Exercise directions:
Each line of the listing that includes the string "Cómo" is to be identified and copied.
————
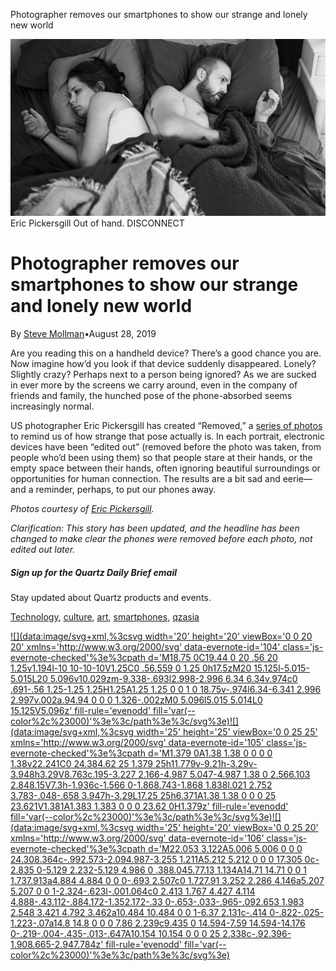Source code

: Photographer removes our smartphones to show our strange and lonely new world

![angie_and_me_2400.jpeg](../_resources/eb58640ea10b2e090f4696fb374eb62f.jpg)
Eric Pickersgill
Out of hand.
DISCONNECT

# Photographer removes our smartphones to show our strange and lonely new world

By [Steve Mollman](https://qz.com/author/smollmanqz/)•August 28, 2019

Are you reading this on a handheld device? There’s a good chance you are. Now imagine how’d you look if that device suddenly disappeared. Lonely? Slightly crazy? Perhaps next to a person being ignored? As we are sucked in ever more by the screens we carry around, even in the company of friends and family, the hunched pose of the phone-absorbed seems increasingly normal.

US photographer Eric Pickersgill has created “Removed,” a [series of photos](http://www.removed.social/) to remind us of how strange that pose actually is. In each portrait, electronic devices have been “edited out” (removed before the photo was taken, from people who’d been using them) so that people stare at their hands, or the empty space between their hands, often ignoring beautiful surroundings or opportunities for human connection. The results are a bit sad and eerie—and a reminder, perhaps, to put our phones away.

*Photos courtesy of [Eric Pickersgill](http://www.removed.social/).*

*Clarification: This story has been updated, and the headline has been changed to make clear the phones were removed before each photo, not edited out later.*

##### Sign up for the Quartz Daily Brief email

Stay updated about Quartz products and events.

[Technology](https://qz.com/re/technology/), [culture](https://qz.com/re/culture/), [art](https://qz.com/re/art/), [smartphones](https://qz.com/re/smartphones/), [qzasia](https://qz.com/re/qzasia/)

[![](data:image/svg+xml,%3csvg width='20' height='20' viewBox='0 0 20 20' xmlns='http://www.w3.org/2000/svg' data-evernote-id='104' class='js-evernote-checked'%3e%3cpath d='M18.75 0C19.44 0 20 .56 20 1.25v1.194l-10 10-10-10V1.25C0 .56.559 0 1.25 0h17.5zM20 15.125l-5.015-5.015L20 5.096v10.029zm-9.338-.693l2.998-2.996 6.34 6.34v.974c0 .691-.56 1.25-1.25 1.25H1.25A1.25 1.25 0 0 1 0 18.75v-.974l6.34-6.341 2.996 2.997v.002a.94.94 0 0 0 1.326-.002zM0 5.096l5.015 5.014L0 15.125V5.096z' fill-rule='evenodd' fill='var(--color%2c%23000)'%3e%3c/path%3e%3c/svg%3e)](https://qz.com/523746/a-photographer-edits-out-our-smartphones-to-show-our-strange-and-lonely-new-world/mailto:?subject=Quartz%3A%20Photographer%20removes%20our%20smartphones%20to%20show%20our%20strange%20and%20lonely%20new%20world&body=https%3A%2F%2Fqz.com%2F523746%2Fa-photographer-edits-out-our-smartphones-to-show-our-strange-and-lonely-new-world%2F%0A%0AWhat%20are%20you%20staring%20at%3F%0A%0ASign%20up%20for%20the%20Quartz%20Daily%20Brief%3A%20https%3A%2F%2Fqz.com%2Fdaily-brief)[![](data:image/svg+xml,%3csvg width='25' height='25' viewBox='0 0 25 25' xmlns='http://www.w3.org/2000/svg' data-evernote-id='105' class='js-evernote-checked'%3e%3cpath d='M1.379 0A1.38 1.38 0 0 0 0 1.38v22.241C0 24.384.62 25 1.379 25h11.779v-9.21h-3.29v-3.948h3.29V8.763c.195-3.227 2.166-4.987 5.047-4.987 1.38 0 2.566.103 2.848.15V7.3h-1.936c-1.566 0-1.868.743-1.868 1.838l.021 2.752 3.783-.048-.658 3.947h-3.29L17.25 25h6.371A1.38 1.38 0 0 0 25 23.621V1.381A1.383 1.383 0 0 0 23.62 0H1.379z' fill-rule='evenodd' fill='var(--color%2c%23000)'%3e%3c/path%3e%3c/svg%3e)](https://www.facebook.com/sharer.php?u=https%3A%2F%2Fqz.com%2F523746%2Fa-photographer-edits-out-our-smartphones-to-show-our-strange-and-lonely-new-world%2F&caption=qz.com%20%7C%20By%20Steve%20Mollman)[![](data:image/svg+xml,%3csvg width='25' height='20' viewBox='0 0 25 20' xmlns='http://www.w3.org/2000/svg' data-evernote-id='106' class='js-evernote-checked'%3e%3cpath d='M22.053 3.122A5.006 5.006 0 0 0 24.308.364c-.992.573-2.094.987-3.255 1.211A5.212 5.212 0 0 0 17.305 0c-2.835 0-5.129 2.232-5.129 4.986 0 .388.045.77.13 1.134A14.71 14.71 0 0 1 1.737.913a4.884 4.884 0 0 0-.693 2.507c0 1.727.91 3.252 2.286 4.146a5.207 5.207 0 0 1-2.324-.623l-.001.064c0 2.413 1.767 4.427 4.114 4.888-.43.112-.884.172-1.352.172-.33 0-.653-.033-.965-.092.653 1.983 2.548 3.421 4.792 3.462a10.484 10.484 0 0 1-6.37 2.131c-.414 0-.822-.025-1.223-.07a14.8 14.8 0 0 0 7.86 2.239c9.435 0 14.594-7.59 14.594-14.176 0-.219-.004-.435-.013-.647A10.154 10.154 0 0 0 25 2.338c-.92.396-1.908.665-2.947.784z' fill-rule='evenodd' fill='var(--color%2c%23000)'%3e%3c/path%3e%3c/svg%3e)](https://twitter.com/intent/tweet?url=https%3A%2F%2Fqz.com%2F523746%2F&text=Photographer%20removes%20our%20smartphones%20to%20show%20our%20strange%20and%20lonely%20new%20world&via=qz)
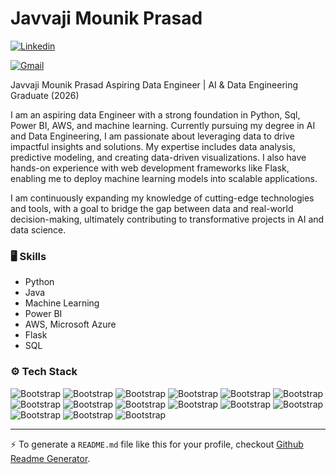 # Javvaji Mounik Prasad



[![Linkedin](https://img.shields.io/badge/-LinkedIn-blue?style=flat&logo=Linkedin&logoColor=white)](https://www.linkedin.com/in/www.linkedin.com/in/javvaji-mounik-prasad/)

[![Gmail](https://img.shields.io/badge/-Gmail-c14438?style=flat&logo=Gmail&logoColor=white)](mailto:mounik0313n@gmail.com)



Javvaji Mounik Prasad 
Aspiring Data Engineer | AI & Data Engineering Graduate (2026)

I am an aspiring data Engineer with a strong foundation in Python, Sql, Power BI, AWS, and machine learning. Currently pursuing my degree in AI and Data Engineering, I am passionate about leveraging data to drive impactful insights and solutions. My expertise includes data analysis, predictive modeling, and creating data-driven visualizations. I also have hands-on experience with web development frameworks like Flask, enabling me to deploy machine learning models into scalable applications.

I am continuously expanding my knowledge of cutting-edge technologies and tools, with a goal to bridge the gap between data and real-world decision-making, ultimately contributing to transformative projects in AI and data science.


### 🖥 Skills

- Python
- Java
- Machine Learning
- Power BI
- AWS, Microsoft Azure
- Flask
- SQL
### ⚙️ Tech Stack

![Bootstrap](https://img.shields.io/badge/-Python-05122A?style=social&logo=Python&color=aaa7a7) ![Bootstrap](https://img.shields.io/badge/-Docker-05122A?style=social&logo=Docker&color=aaa7a7) ![Bootstrap](https://img.shields.io/badge/-Kubernetes-05122A?style=social&logo=Kubernetes&color=aaa7a7) ![Bootstrap](https://img.shields.io/badge/-TensorFlow-05122A?style=social&logo=TensorFlow&color=aaa7a7) ![Bootstrap](https://img.shields.io/badge/-PyTorch-05122A?style=social&logo=PyTorch&color=aaa7a7) ![Bootstrap](https://img.shields.io/badge/-Scikit%20Learn-05122A?style=social&logo=Scikit-Learn&color=aaa7a7) ![Bootstrap](https://img.shields.io/badge/-MongoDB-05122A?style=social&logo=MongoDB&color=aaa7a7) ![Bootstrap](https://img.shields.io/badge/-MySQL-05122A?style=social&logo=MySQL&color=aaa7a7) ![Bootstrap](https://img.shields.io/badge/-PostgreSQL-05122A?style=social&logo=PostgreSQL&color=aaa7a7) ![Bootstrap](https://img.shields.io/badge/-Pandas-05122A?style=social&logo=Pandas&color=aaa7a7) ![Bootstrap](https://img.shields.io/badge/-Numpy-05122A?style=social&logo=Numpy&color=aaa7a7) ![Bootstrap](https://img.shields.io/badge/-Matplotlib-05122A?style=social&logo=Matplotlib&color=aaa7a7) ![Bootstrap](https://img.shields.io/badge/-Flask-05122A?style=social&logo=Flask&color=aaa7a7) ![Bootstrap](https://img.shields.io/badge/-Django-05122A?style=social&logo=Django&color=aaa7a7) ![Bootstrap](https://img.shields.io/badge/-Visual%20Studio%20Code-05122A?style=social&logo=Visual-Studio-Code&color=aaa7a7)




---
:zap: To generate a `README.md` file like this for your profile, checkout [Github Readme Generator](https://hejazizo-github-profile-readme-srcstreamlit-app-i6skm7.streamlit.app/).

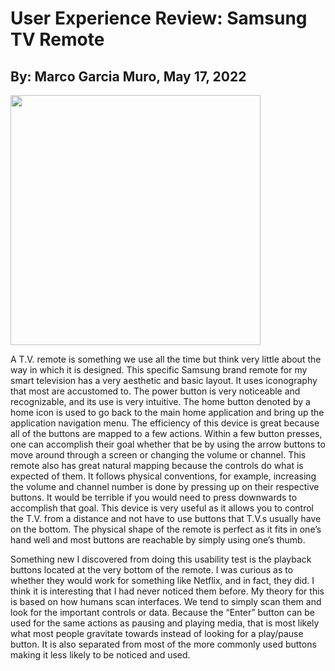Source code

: # User Experience Review: Samsung TV Remote
## By: Marco Garcia Muro, May 17, 2022
<img src="https://ae01.alicdn.com/kf/H03c1f5deab944228af06aa70eb0fe16ae/Remote-Controller-BN59-01303A-Remote-Control-For-Samsung-TV-UE43NU7170-UE40NU7199-UE50NU7095-Remote-Controllers.jpg_Q90.jpg_.webp" width="400"/>

A T.V. remote is something we use all the time but think very little about the way in which it is designed. This specific Samsung brand remote for my smart television has a very aesthetic and basic layout. It uses iconography that most are accustomed to. The power button is very noticeable and recognizable, and its use is very intuitive. The home button denoted by a home icon is used to go back to the main home application and bring up the application navigation menu. The efficiency of this device is great because all of the buttons are mapped to a few actions. Within a few button presses, one can accomplish their goal whether that be by using the arrow buttons to move around through a screen or changing the volume or channel. This remote also has great natural mapping because the controls do what is expected of them. It follows physical conventions, for example, increasing the volume and channel number is done by pressing up on their respective buttons. It would be terrible if you would need to press downwards to accomplish that goal. This device is very useful as it allows you to control the T.V. from a distance and not have to use buttons that T.V.s usually have on the bottom. 
The physical shape of the remote is perfect as it fits in one’s hand well and most buttons are reachable by simply using one’s thumb. 


Something new I discovered from doing this usability test is the playback buttons located at the very bottom of the remote. I was curious as to whether they would work for something like Netflix, and in fact, they did. I think it is interesting that I had never noticed them before. My theory for this is based on how humans scan interfaces. We tend to simply scan them and look for the important controls or data. Because the “Enter” button can be used for the same actions as pausing and playing media, that is most likely what most people gravitate towards instead of looking for a play/pause button. It is also separated from most of the more commonly used buttons making it less likely to be noticed and used. 
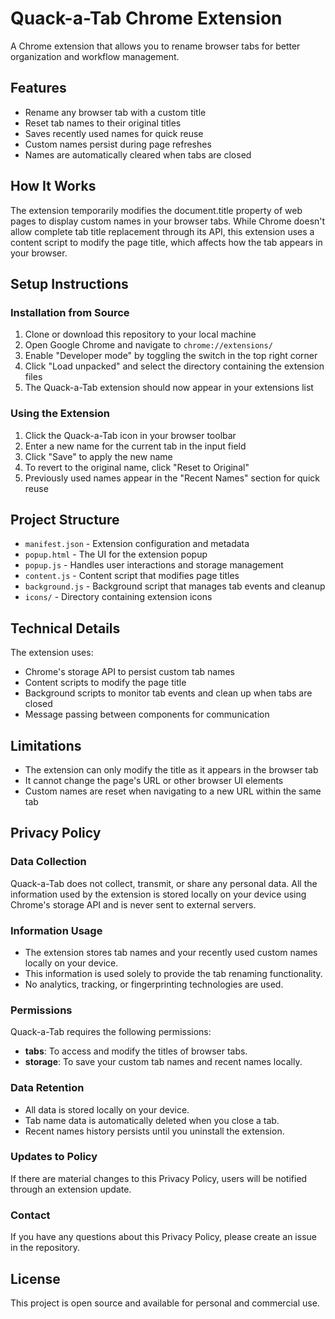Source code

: # Quack-a-Tab Chrome Extension

A Chrome extension that allows you to rename browser tabs for better organization and workflow management.

## Features

- Rename any browser tab with a custom title
- Reset tab names to their original titles
- Saves recently used names for quick reuse
- Custom names persist during page refreshes
- Names are automatically cleared when tabs are closed

## How It Works

The extension temporarily modifies the document.title property of web pages to display custom names in your browser tabs. While Chrome doesn't allow complete tab title replacement through its API, this extension uses a content script to modify the page title, which affects how the tab appears in your browser.

## Setup Instructions

### Installation from Source

1. Clone or download this repository to your local machine
2. Open Google Chrome and navigate to `chrome://extensions/`
3. Enable "Developer mode" by toggling the switch in the top right corner
4. Click "Load unpacked" and select the directory containing the extension files
5. The Quack-a-Tab extension should now appear in your extensions list

### Using the Extension

1. Click the Quack-a-Tab icon in your browser toolbar
2. Enter a new name for the current tab in the input field
3. Click "Save" to apply the new name
4. To revert to the original name, click "Reset to Original"
5. Previously used names appear in the "Recent Names" section for quick reuse

## Project Structure

- `manifest.json` - Extension configuration and metadata
- `popup.html` - The UI for the extension popup
- `popup.js` - Handles user interactions and storage management
- `content.js` - Content script that modifies page titles
- `background.js` - Background script that manages tab events and cleanup
- `icons/` - Directory containing extension icons

## Technical Details

The extension uses:
- Chrome's storage API to persist custom tab names
- Content scripts to modify the page title
- Background scripts to monitor tab events and clean up when tabs are closed
- Message passing between components for communication

## Limitations

- The extension can only modify the title as it appears in the browser tab
- It cannot change the page's URL or other browser UI elements
- Custom names are reset when navigating to a new URL within the same tab

## Privacy Policy

### Data Collection
Quack-a-Tab does not collect, transmit, or share any personal data. All the information used by the extension is stored locally on your device using Chrome's storage API and is never sent to external servers.

### Information Usage
- The extension stores tab names and your recently used custom names locally on your device.
- This information is used solely to provide the tab renaming functionality.
- No analytics, tracking, or fingerprinting technologies are used.

### Permissions
Quack-a-Tab requires the following permissions:
- **tabs**: To access and modify the titles of browser tabs.
- **storage**: To save your custom tab names and recent names locally.

### Data Retention
- All data is stored locally on your device.
- Tab name data is automatically deleted when you close a tab.
- Recent names history persists until you uninstall the extension.

### Updates to Policy
If there are material changes to this Privacy Policy, users will be notified through an extension update.

### Contact
If you have any questions about this Privacy Policy, please create an issue in the repository.

## License

This project is open source and available for personal and commercial use. 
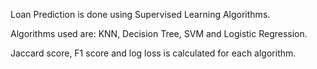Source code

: Loan Prediction is done using Supervised Learning Algorithms.

Algorithms used are: KNN, Decision Tree, SVM and Logistic Regression.

Jaccard score, F1 score and log loss is calculated for each algorithm.

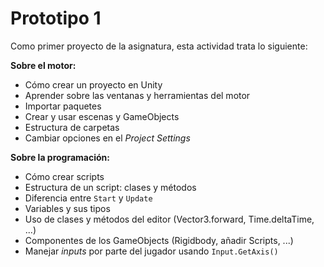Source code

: # Prototipo 1

Como primer proyecto de la asignatura, esta actividad trata lo siguiente:

**Sobre el motor:**

- Cómo crear un proyecto en Unity
- Aprender sobre las ventanas y herramientas del motor
- Importar paquetes
- Crear y usar escenas y GameObjects
- Estructura de carpetas
- Cambiar opciones en el *Project Settings*

**Sobre la programación:**

- Cómo crear scripts
- Estructura de un script: clases y métodos
- Diferencia entre `Start` y `Update`
- Variables y sus tipos
- Uso de clases y métodos del editor (Vector3.forward, Time.deltaTime, ...)
- Componentes de los GameObjects (Rigidbody, añadir Scripts, ...)
- Manejar *inputs* por parte del jugador usando `Input.GetAxis()`
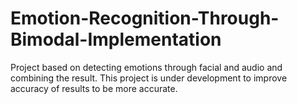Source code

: # Emotion-Recognition-Through-Bimodal-Implementation
Project based on detecting emotions through facial and audio and combining the result.
This project is under development to improve accuracy of results to be more accurate.
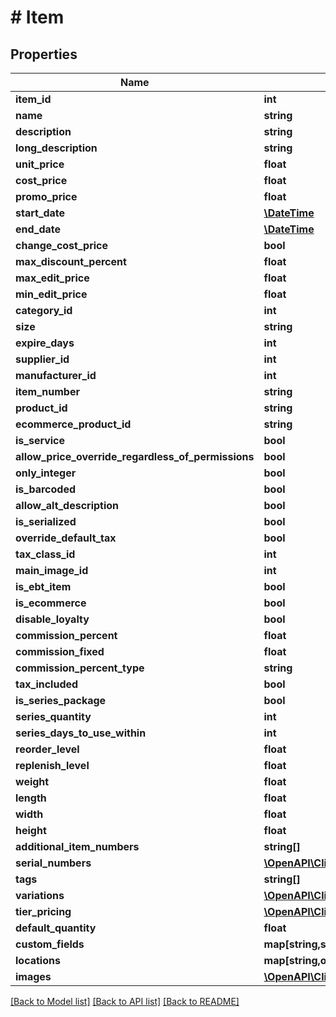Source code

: # # Item

## Properties

Name | Type | Description | Notes
------------ | ------------- | ------------- | -------------
**item_id** | **int** |  | [optional] 
**name** | **string** |  | [optional] 
**description** | **string** |  | [optional] 
**long_description** | **string** |  | [optional] 
**unit_price** | **float** |  | [optional] 
**cost_price** | **float** |  | [optional] 
**promo_price** | **float** |  | [optional] 
**start_date** | [**\DateTime**](\DateTime.md) |  | [optional] 
**end_date** | [**\DateTime**](\DateTime.md) |  | [optional] 
**change_cost_price** | **bool** |  | [optional] 
**max_discount_percent** | **float** |  | [optional] 
**max_edit_price** | **float** |  | [optional] 
**min_edit_price** | **float** |  | [optional] 
**category_id** | **int** |  | [optional] 
**size** | **string** |  | [optional] 
**expire_days** | **int** |  | [optional] 
**supplier_id** | **int** |  | [optional] 
**manufacturer_id** | **int** |  | [optional] 
**item_number** | **string** |  | [optional] 
**product_id** | **string** |  | [optional] 
**ecommerce_product_id** | **string** |  | [optional] 
**is_service** | **bool** |  | [optional] 
**allow_price_override_regardless_of_permissions** | **bool** |  | [optional] 
**only_integer** | **bool** |  | [optional] 
**is_barcoded** | **bool** |  | [optional] 
**allow_alt_description** | **bool** |  | [optional] 
**is_serialized** | **bool** |  | [optional] 
**override_default_tax** | **bool** |  | [optional] 
**tax_class_id** | **int** |  | [optional] 
**main_image_id** | **int** |  | [optional] 
**is_ebt_item** | **bool** |  | [optional] 
**is_ecommerce** | **bool** |  | [optional] 
**disable_loyalty** | **bool** |  | [optional] 
**commission_percent** | **float** |  | [optional] 
**commission_fixed** | **float** |  | [optional] 
**commission_percent_type** | **string** |  | [optional] 
**tax_included** | **bool** |  | [optional] 
**is_series_package** | **bool** |  | [optional] 
**series_quantity** | **int** |  | [optional] 
**series_days_to_use_within** | **int** |  | [optional] 
**reorder_level** | **float** |  | [optional] 
**replenish_level** | **float** |  | [optional] 
**weight** | **float** |  | [optional] 
**length** | **float** |  | [optional] 
**width** | **float** |  | [optional] 
**height** | **float** |  | [optional] 
**additional_item_numbers** | **string[]** |  | [optional] 
**serial_numbers** | [**\OpenAPI\Client\Model\ItemSerialNumber[]**](ItemSerialNumber.md) |  | [optional] 
**tags** | **string[]** |  | [optional] 
**variations** | [**\OpenAPI\Client\Model\ItemVariation[]**](ItemVariation.md) |  | [optional] 
**tier_pricing** | [**\OpenAPI\Client\Model\TierPricing[]**](TierPricing.md) |  | [optional] 
**default_quantity** | **float** |  | [optional] 
**custom_fields** | **map[string,string]** |  | [optional] 
**locations** | **map[string,object]** |  | [optional] 
**images** | [**\OpenAPI\Client\Model\ImageUrl[]**](ImageUrl.md) |  | [optional] 

[[Back to Model list]](../../README.md#documentation-for-models) [[Back to API list]](../../README.md#documentation-for-api-endpoints) [[Back to README]](../../README.md)


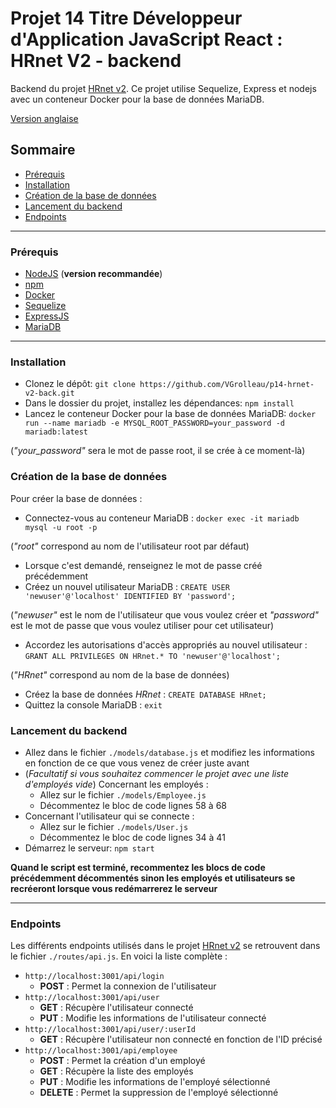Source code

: # Projet 14 Titre Développeur d'Application JavaScript React : HRnet V2 - backend

Backend du projet [HRnet v2](https://github.com/VGrolleau/p14-hrnet-v2-front/). Ce projet utilise Sequelize, Express et nodejs avec un conteneur Docker pour la base de données MariaDB.

[Version anglaise](README.md)

## Sommaire

- [Prérequis](#prérequis)
- [Installation](#installation)
- [Création de la base de données](#création-de-la-base-de-données)
- [Lancement du backend](#lancement-du-backend)
- [Endpoints](#endpoints)

---

### Prérequis

* [NodeJS](https://nodejs.org/fr/) (**version recommandée**)
* [npm](https://www.npmjs.com/)
* [Docker](https://docs.docker.com/get-docker/)
* [Sequelize](https://sequelize.org/)
* [ExpressJS](https://expressjs.com/fr/)
* [MariaDB](https://mariadb.org/)

---

### Installation

- Clonez le dépôt: `git clone https://github.com/VGrolleau/p14-hrnet-v2-back.git`
- Dans le dossier du projet, installez les dépendances: `npm install`
- Lancez le conteneur Docker pour la base de données MariaDB: `docker run --name mariadb -e MYSQL_ROOT_PASSWORD=your_password -d mariadb:latest`

(*"your_password"* sera le mot de passe root, il se crée à ce moment-là)


### Création de la base de données

Pour créer la base de données :
- Connectez-vous au conteneur MariaDB : `docker exec -it mariadb mysql -u root -p`

(*"root"* correspond au nom de l'utilisateur root par défaut)

- Lorsque c'est demandé, renseignez le mot de passe créé précédemment
- Créez un nouvel utilisateur MariaDB : `CREATE USER 'newuser'@'localhost' IDENTIFIED BY 'password';`

(*"newuser"* est le nom de l'utilisateur que vous voulez créer et *"password"* est le mot de passe que vous voulez utiliser pour cet utilisateur)

- Accordez les autorisations d'accès appropriés au nouvel utilisateur : `GRANT ALL PRIVILEGES ON HRnet.* TO 'newuser'@'localhost';`

(*"HRnet"* correspond au nom de la base de données)

- Créez la base de données *HRnet* : `CREATE DATABASE HRnet;`
- Quittez la console MariaDB : `exit`


### Lancement du backend

- Allez dans le fichier `./models/database.js` et modifiez les informations en fonction de ce que vous venez de créer juste avant
- (*Facultatif si vous souhaitez commencer le projet avec une liste d'employés vide*) Concernant les employés :
    - Allez sur le fichier `./models/Employee.js`
    - Décommentez le bloc de code lignes 58 à 68
- Concernant l'utilisateur qui se connecte :
    - Allez sur le fichier `./models/User.js`
    - Décommentez le bloc de code lignes 34 à 41
- Démarrez le serveur: `npm start`

**Quand le script est terminé, recommentez les blocs de code précédemment décommentés sinon les employés et utilisateurs se recréeront lorsque vous redémarrerez le serveur**

---

### Endpoints

Les différents endpoints utilisés dans le projet [HRnet v2](https://github.com/VGrolleau/p14-hrnet-v2-front/) se retrouvent dans le fichier `./routes/api.js`.
En voici la liste complète :
- `http://localhost:3001/api/login`
    - **POST** : Permet la connexion de l'utilisateur
- `http://localhost:3001/api/user`
    - **GET** : Récupère l'utilisateur connecté
    - **PUT** : Modifie les informations de l'utilisateur connecté
- `http://localhost:3001/api/user/:userId`
    - **GET** : Récupère l'utilisateur non connecté en fonction de l'ID précisé
- `http://localhost:3001/api/employee`
    - **POST** : Permet la création d'un employé
    - **GET** : Récupère la liste des employés
    - **PUT** : Modifie les informations de l'employé sélectionné
    - **DELETE** : Permet la suppression de l'employé sélectionné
————
Response to the exercise:
- Cómo crear un proyecto en Unity
- Cómo crear scripts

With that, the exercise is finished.